• [What to do]
If a line in the records below holds the string "baby", count it; give only the total.

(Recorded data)
------------------------------------------------------------------------

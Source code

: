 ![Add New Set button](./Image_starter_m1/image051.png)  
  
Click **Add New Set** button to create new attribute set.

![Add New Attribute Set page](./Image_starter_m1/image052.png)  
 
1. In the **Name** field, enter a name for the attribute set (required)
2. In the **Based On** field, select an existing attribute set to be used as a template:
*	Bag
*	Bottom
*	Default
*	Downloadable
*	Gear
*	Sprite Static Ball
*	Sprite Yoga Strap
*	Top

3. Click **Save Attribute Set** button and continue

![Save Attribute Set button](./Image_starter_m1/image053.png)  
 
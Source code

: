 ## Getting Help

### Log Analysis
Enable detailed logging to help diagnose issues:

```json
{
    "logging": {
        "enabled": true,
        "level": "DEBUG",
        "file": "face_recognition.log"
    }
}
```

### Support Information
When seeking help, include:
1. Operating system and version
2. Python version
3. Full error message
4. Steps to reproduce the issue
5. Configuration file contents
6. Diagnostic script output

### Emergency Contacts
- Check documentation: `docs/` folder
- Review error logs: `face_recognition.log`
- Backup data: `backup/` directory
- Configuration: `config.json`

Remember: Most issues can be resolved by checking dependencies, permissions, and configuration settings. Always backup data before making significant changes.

------------------------------------------------------------------------

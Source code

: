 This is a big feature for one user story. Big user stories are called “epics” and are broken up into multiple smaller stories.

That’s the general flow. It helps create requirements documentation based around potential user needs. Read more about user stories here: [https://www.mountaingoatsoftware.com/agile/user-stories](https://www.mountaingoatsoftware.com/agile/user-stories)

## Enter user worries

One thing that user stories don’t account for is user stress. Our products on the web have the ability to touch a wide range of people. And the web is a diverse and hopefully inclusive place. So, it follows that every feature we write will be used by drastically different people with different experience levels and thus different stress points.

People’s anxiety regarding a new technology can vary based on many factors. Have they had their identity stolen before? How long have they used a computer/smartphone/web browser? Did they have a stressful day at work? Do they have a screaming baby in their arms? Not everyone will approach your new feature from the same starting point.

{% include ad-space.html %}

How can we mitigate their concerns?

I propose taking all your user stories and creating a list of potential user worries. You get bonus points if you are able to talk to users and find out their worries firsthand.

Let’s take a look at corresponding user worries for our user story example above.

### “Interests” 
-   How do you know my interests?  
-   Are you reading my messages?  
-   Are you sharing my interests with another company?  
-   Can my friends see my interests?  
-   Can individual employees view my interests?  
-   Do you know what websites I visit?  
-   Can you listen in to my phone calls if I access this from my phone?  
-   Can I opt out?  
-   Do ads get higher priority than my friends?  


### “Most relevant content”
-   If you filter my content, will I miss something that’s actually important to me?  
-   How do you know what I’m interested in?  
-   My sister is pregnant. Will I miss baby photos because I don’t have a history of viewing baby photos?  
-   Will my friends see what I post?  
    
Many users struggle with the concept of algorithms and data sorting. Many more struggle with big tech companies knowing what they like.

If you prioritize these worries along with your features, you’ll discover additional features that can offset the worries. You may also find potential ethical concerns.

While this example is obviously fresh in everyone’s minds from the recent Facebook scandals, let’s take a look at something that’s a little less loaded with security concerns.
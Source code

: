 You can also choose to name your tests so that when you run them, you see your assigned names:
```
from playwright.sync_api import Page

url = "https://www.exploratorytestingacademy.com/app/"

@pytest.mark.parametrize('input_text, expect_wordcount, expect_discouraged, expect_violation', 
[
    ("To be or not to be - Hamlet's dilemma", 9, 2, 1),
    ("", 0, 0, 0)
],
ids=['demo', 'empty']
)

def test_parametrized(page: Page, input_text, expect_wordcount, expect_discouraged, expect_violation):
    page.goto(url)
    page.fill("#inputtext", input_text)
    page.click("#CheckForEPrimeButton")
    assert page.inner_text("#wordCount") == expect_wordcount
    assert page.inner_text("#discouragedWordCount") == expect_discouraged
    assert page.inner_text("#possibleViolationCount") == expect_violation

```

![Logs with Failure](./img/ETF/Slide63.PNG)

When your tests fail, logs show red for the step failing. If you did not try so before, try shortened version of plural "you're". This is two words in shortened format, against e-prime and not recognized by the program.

------------------------------------------------------------------------

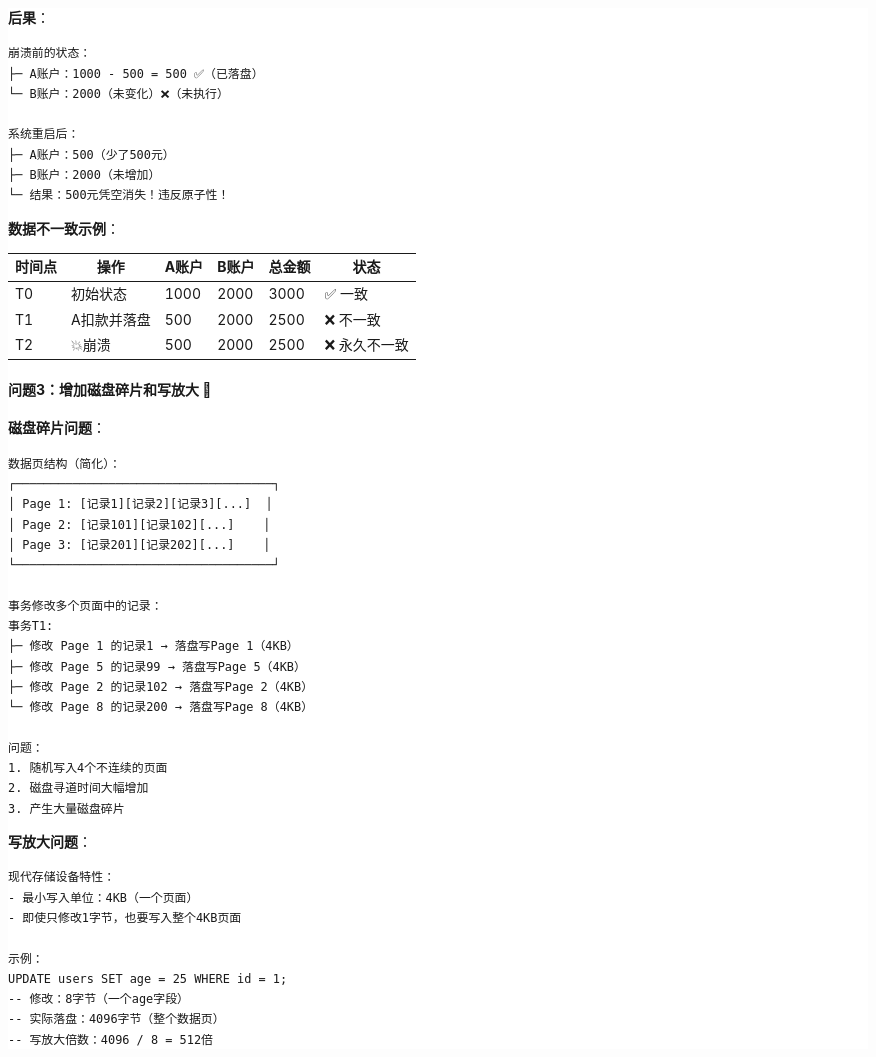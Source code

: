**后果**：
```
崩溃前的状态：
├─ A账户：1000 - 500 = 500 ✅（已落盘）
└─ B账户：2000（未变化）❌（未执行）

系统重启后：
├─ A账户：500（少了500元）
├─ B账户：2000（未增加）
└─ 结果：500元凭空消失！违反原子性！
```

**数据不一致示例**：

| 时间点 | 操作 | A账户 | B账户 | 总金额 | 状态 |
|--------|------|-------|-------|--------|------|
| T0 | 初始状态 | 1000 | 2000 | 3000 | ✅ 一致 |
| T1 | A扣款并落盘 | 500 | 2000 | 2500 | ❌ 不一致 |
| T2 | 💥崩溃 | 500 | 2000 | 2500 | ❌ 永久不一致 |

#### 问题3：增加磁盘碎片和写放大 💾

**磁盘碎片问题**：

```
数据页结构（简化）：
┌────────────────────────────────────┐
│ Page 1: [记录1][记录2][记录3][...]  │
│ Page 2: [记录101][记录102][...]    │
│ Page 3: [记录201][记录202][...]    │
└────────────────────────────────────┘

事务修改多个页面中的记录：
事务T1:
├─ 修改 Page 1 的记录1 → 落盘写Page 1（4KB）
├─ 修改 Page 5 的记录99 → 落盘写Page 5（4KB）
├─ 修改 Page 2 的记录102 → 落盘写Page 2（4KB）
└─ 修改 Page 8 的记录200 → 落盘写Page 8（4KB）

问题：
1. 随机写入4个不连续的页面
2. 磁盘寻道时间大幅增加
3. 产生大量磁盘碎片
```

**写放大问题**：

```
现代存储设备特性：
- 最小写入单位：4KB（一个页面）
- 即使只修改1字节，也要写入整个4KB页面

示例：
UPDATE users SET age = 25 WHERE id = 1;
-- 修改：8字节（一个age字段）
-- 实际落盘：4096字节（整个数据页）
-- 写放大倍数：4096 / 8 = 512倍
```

------------------------------------------------------------------------

• [Written reply]
2